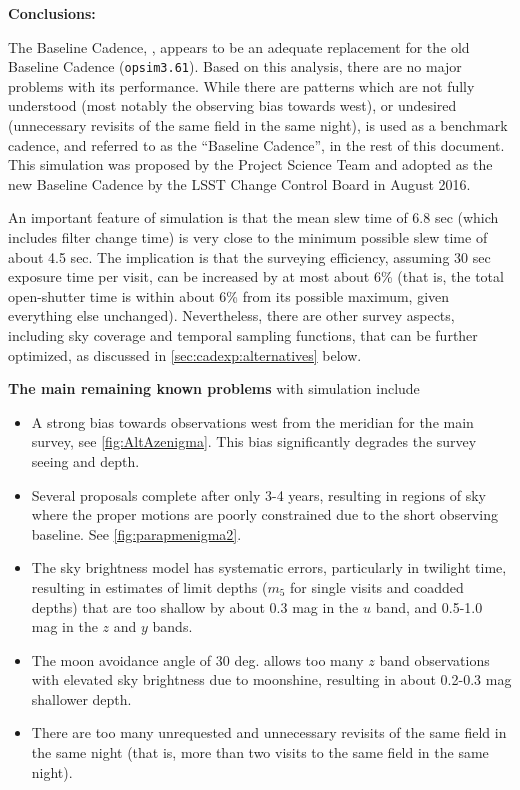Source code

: \vskip 0.2in
{\bf Conclusions:}

The Baseline Cadence, , appears to
be an adequate replacement for the old Baseline Cadence
(\texttt{opsim3.61}). Based on this analysis, there are no
major problems with its performance. While there are patterns which
are not fully understood (most notably the observing bias towards
west),  or undesired (unnecessary revisits of the same field in the
same night),  is used as a benchmark cadence,
and referred to as the ``Baseline Cadence'', in the rest of this
document. This simulation was proposed by the Project Science Team
and adopted as the new Baseline Cadence by the LSST Change Control Board in
August 2016.

An important feature of  simulation is that
the mean slew time of 6.8 sec (which includes filter change time) is
very close to the minimum possible slew time of about 4.5 sec. The
implication is that the surveying efficiency, assuming 30 sec exposure
time per visit, can be increased by at most about 6\% (that is, the
total open-shutter time is within about 6\% from its possible maximum,
given everything else unchanged).  Nevertheless, there are other
survey aspects, including sky coverage and temporal sampling
functions, that can be further optimized, as discussed in
\autoref{sec:cadexp:alternatives} below.

{\bf The main remaining known problems} with  simulation include
\begin{itemize}
\item A strong bias towards observations west from the meridian for
  the main survey, see \autoref{fig:AltAzenigma}.  This bias
  significantly degrades the survey seeing and depth.
\item Several proposals complete after only 3-4 years, resulting in
  regions of sky where the proper motions are poorly constrained due
  to the short observing baseline.  See \autoref{fig:parapmenigma2}.
\item The sky brightness model has systematic errors, particularly in twilight time,
  resulting in estimates of limit depths ($m_5$ for single
  visits and coadded depths) that are too shallow by about 0.3 mag in
  the $u$ band, and 0.5-1.0 mag in the $z$ and $y$ bands.
\item The moon avoidance angle of 30 deg. allows too many $z$ band
  observations with elevated sky brightness due to moonshine,
  resulting in about 0.2-0.3 mag shallower depth.
\item There are too many unrequested and unnecessary revisits of the
  same field in the same night (that is, more than two visits to the
  same field in the same night).
\end{itemize}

◇ ◇ ◇ ◇ ◇ ◇ ◇

What is needed: Before you finish, make sure every line above has been repeated exactly and no picture remains in the copy.

Result of this exercise:
Source code

: \vskip 0.2in
{\bf Conclusions:}

The Baseline Cadence, , appears to
be an adequate replacement for the old Baseline Cadence
(\texttt{opsim3.61}). Based on this analysis, there are no
major problems with its performance. While there are patterns which
are not fully understood (most notably the observing bias towards
west),  or undesired (unnecessary revisits of the same field in the
same night),  is used as a benchmark cadence,
and referred to as the ``Baseline Cadence'', in the rest of this
document. This simulation was proposed by the Project Science Team
and adopted as the new Baseline Cadence by the LSST Change Control Board in
August 2016.

An important feature of  simulation is that
the mean slew time of 6.8 sec (which includes filter change time) is
very close to the minimum possible slew time of about 4.5 sec. The
implication is that the surveying efficiency, assuming 30 sec exposure
time per visit, can be increased by at most about 6\% (that is, the
total open-shutter time is within about 6\% from its possible maximum,
given everything else unchanged).  Nevertheless, there are other
survey aspects, including sky coverage and temporal sampling
functions, that can be further optimized, as discussed in
\autoref{sec:cadexp:alternatives} below.

{\bf The main remaining known problems} with  simulation include
\begin{itemize}
\item A strong bias towards observations west from the meridian for
  the main survey, see \autoref{fig:AltAzenigma}.  This bias
  significantly degrades the survey seeing and depth.
\item Several proposals complete after only 3-4 years, resulting in
  regions of sky where the proper motions are poorly constrained due
  to the short observing baseline.  See \autoref{fig:parapmenigma2}.
\item The sky brightness model has systematic errors, particularly in twilight time,
  resulting in estimates of limit depths ($m_5$ for single
  visits and coadded depths) that are too shallow by about 0.3 mag in
  the $u$ band, and 0.5-1.0 mag in the $z$ and $y$ bands.
\item The moon avoidance angle of 30 deg. allows too many $z$ band
  observations with elevated sky brightness due to moonshine,
  resulting in about 0.2-0.3 mag shallower depth.
\item There are too many unrequested and unnecessary revisits of the
  same field in the same night (that is, more than two visits to the
  same field in the same night).
\end{itemize}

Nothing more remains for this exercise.